What you should get excited about is not having to pay as high a tax rate while not having to actively work for your income if you generate enough passive income.
We’ve discussed the difference between active and passive income to avoid confusion. We’ve also discussed the best combination between active and passive income to live the ideal lifestyle.
Now let’s discuss some ways to minimize capital gains tax.
1) Hold forever your asset forever like a billionaire
The best strategy for minimizing capital gains tax is to hold onto your assets forever. If you can’t hold on forever, then try and hold on for at least one year. After one year, your investments will qualify for the long-term capital gains tax rate.
During your decision to hold or sell, it’s very important to calculate the tax implication between your short-term and long-term tax rate. It’s generally better to buy and hold for the long-term. But, when you’re young or in a lower income tax bracket, taxes are less of a drag on your returns.
As you get wealthier, you become much more incentivized to hold. Think about the single person making $800,000 a year. If he takes a short-term profit on a $200,000 gain, he’ll pay a whopping 37% short-term capital gains tax. If he held for more than one year, he would only pay 20%.
The only logical reason for him to sell is if he felt his investment would lose more than 17% or more than $34,000 in value if he didn’t sell within a year. Be like a billionaire and never sell your assets and borrow from them instead.
Just make sure you are holding onto your investments for the right reasons. In my case, the pain of owning my SF rental property outweighed the cash flow it provided. I sold and invested a third of the proceeds in stocks, a third in bonds, and a third in real estate crowdfunding.
As a father of two young children, I don’t have the time to deal with tenants anymore. My kids are growing up fast. I don’t want to miss a thing.

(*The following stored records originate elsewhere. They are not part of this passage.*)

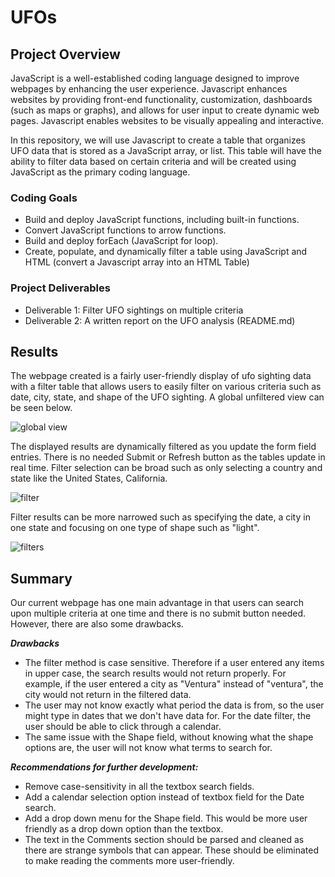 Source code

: # UFOs

## Project Overview
JavaScript is a well-established coding language designed to improve webpages by enhancing the user experience. Javascript enhances websites by providing front-end functionality, customization, dashboards (such as maps or graphs), and allows for user input to create dynamic web pages. Javascript enables websites to be visually appealing and interactive. 

In this repository, we will use Javascript to create a table that organizes UFO data that is stored as a JavaScript array, or list. This table will have the ability to filter data based on certain criteria and will be created using JavaScript as the primary coding language.

### Coding Goals
* Build and deploy JavaScript functions, including built-in functions.
* Convert JavaScript functions to arrow functions.
* Build and deploy forEach (JavaScript for loop).
* Create, populate, and dynamically filter a table using JavaScript and HTML (convert a Javascript array into an HTML Table)

### Project Deliverables
* Deliverable 1: Filter UFO sightings on multiple criteria
* Deliverable 2: A written report on the UFO analysis (README.md)

## Results
The webpage created is a fairly user-friendly display of ufo sighting data with a filter table that allows users to easily filter on various criteria such as date, city, state, and shape of the UFO sighting. A global unfiltered view can be seen below. 

![global view](https://user-images.githubusercontent.com/73972332/107900347-96254580-6ef5-11eb-83c4-f193f79198ed.png)

The displayed results are dynamically filtered as you update the form field entries. There is no needed Submit or Refresh button as the tables update in real time. Filter selection can be broad such as only selecting a country and state like the United States, California.

![filter](https://user-images.githubusercontent.com/73972332/107900458-e8fefd00-6ef5-11eb-9f20-ce8fee37dbda.png)

Filter results can be more narrowed such as specifying the date, a city in one state and focusing on one type of shape such as "light". 

![filters](https://user-images.githubusercontent.com/73972332/107899363-e949c900-6ef2-11eb-9e0f-a0602c608d68.png)

## Summary
Our current webpage has one main advantage in that users can search upon multiple criteria at one time and there is no submit button needed. However, there are also some drawbacks. 

***Drawbacks***
* The filter method is case sensitive. Therefore if a user entered any items in upper case, the search results would not return properly. For example, if the user entered a city as "Ventura" instead of "ventura", the city would not return in the filtered data. 
* The user may not know exactly what period the data is from, so the user might type in dates that we don't have data for. For the date filter, the user should be able to click through a calendar. 
* The same issue with the Shape field, without knowing what the shape options are, the user will not know what terms to search for. 

***Recommendations for further development:***
* Remove case-sensitivity in all the textbox search fields. 
* Add a calendar selection option instead of textbox field for the Date search. 
* Add a drop down menu for the Shape field. This would be more user friendly as a drop down option than the textbox. 
* The text in the Comments section should be parsed and cleaned as there are strange symbols that can appear. These should be eliminated to make reading the comments more user-friendly.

2) Max out tax-advantaged accounts
These include the 401(k), IRA, Roth IRA, SEP IRA, Solo 401(k), and 529 college savings plan. These plans either allow investments to grow tax-free or tax-deferred.
Qualified distributions from Roth IRAs and 529 plans are tax-free. In other words, you don’t pay any taxes on investment earnings. With traditional IRAs and 401(k)s, you’ll pay taxes when you take distributions from the accounts.
3) Rebalance with dividends instead of selling assets
Rather than reinvest dividends in the investments that paid them, use the dividends to invest in underweighted investments. Typically, you’d rebalance by selling the securities that now take up a higher percentage weighting than your target. You would then reinvest the proceeds into those securities that have a lower percentage weighting than your target.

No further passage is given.